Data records

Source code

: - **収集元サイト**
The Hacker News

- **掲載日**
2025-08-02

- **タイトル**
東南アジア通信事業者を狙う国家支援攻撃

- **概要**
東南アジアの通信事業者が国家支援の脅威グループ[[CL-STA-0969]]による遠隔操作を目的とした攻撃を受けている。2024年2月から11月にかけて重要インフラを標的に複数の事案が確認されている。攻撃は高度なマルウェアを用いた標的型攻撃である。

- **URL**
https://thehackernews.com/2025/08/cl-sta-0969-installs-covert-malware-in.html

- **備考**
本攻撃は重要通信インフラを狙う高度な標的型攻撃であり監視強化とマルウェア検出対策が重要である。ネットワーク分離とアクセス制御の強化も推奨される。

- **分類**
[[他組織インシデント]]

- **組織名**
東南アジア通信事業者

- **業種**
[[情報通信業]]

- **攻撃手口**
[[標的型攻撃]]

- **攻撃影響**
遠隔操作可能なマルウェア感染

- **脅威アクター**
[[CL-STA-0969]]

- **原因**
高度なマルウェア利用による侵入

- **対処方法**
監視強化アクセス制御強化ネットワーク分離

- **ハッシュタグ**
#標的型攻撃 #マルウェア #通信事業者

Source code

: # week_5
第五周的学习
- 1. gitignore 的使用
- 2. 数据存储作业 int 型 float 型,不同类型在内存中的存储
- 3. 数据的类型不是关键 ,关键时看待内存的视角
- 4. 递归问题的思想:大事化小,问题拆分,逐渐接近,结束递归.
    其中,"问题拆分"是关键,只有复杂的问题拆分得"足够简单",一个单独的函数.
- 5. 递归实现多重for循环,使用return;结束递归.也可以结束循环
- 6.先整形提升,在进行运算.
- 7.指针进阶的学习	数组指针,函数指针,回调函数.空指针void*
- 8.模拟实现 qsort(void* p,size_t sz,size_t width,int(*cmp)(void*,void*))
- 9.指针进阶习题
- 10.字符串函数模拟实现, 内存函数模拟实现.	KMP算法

- Problem description
All of the entries need to be given again, word for word.

- Written solution
Source code

: - **収集元サイト**
The Hacker News

- **掲載日**
2025-08-02

- **タイトル**
東南アジア通信事業者を狙う国家支援攻撃

- **概要**
東南アジアの通信事業者が国家支援の脅威グループ[[CL-STA-0969]]による遠隔操作を目的とした攻撃を受けている。2024年2月から11月にかけて重要インフラを標的に複数の事案が確認されている。攻撃は高度なマルウェアを用いた標的型攻撃である。

- **URL**
https://thehackernews.com/2025/08/cl-sta-0969-installs-covert-malware-in.html

- **備考**
本攻撃は重要通信インフラを狙う高度な標的型攻撃であり監視強化とマルウェア検出対策が重要である。ネットワーク分離とアクセス制御の強化も推奨される。

- **分類**
[[他組織インシデント]]

- **組織名**
東南アジア通信事業者

- **業種**
[[情報通信業]]

- **攻撃手口**
[[標的型攻撃]]

- **攻撃影響**
遠隔操作可能なマルウェア感染

- **脅威アクター**
[[CL-STA-0969]]

- **原因**
高度なマルウェア利用による侵入

- **対処方法**
監視強化アクセス制御強化ネットワーク分離

- **ハッシュタグ**
#標的型攻撃 #マルウェア #通信事業者

Source code

: # week_5
第五周的学习
- 1. gitignore 的使用
- 2. 数据存储作业 int 型 float 型,不同类型在内存中的存储
- 3. 数据的类型不是关键 ,关键时看待内存的视角
- 4. 递归问题的思想:大事化小,问题拆分,逐渐接近,结束递归.
    其中,"问题拆分"是关键,只有复杂的问题拆分得"足够简单",一个单独的函数.
- 5. 递归实现多重for循环,使用return;结束递归.也可以结束循环
- 6.先整形提升,在进行运算.
- 7.指针进阶的学习	数组指针,函数指针,回调函数.空指针void*
- 8.模拟实现 qsort(void* p,size_t sz,size_t width,int(*cmp)(void*,void*))
- 9.指针进阶习题
- 10.字符串函数模拟实现, 内存函数模拟实现.	KMP算法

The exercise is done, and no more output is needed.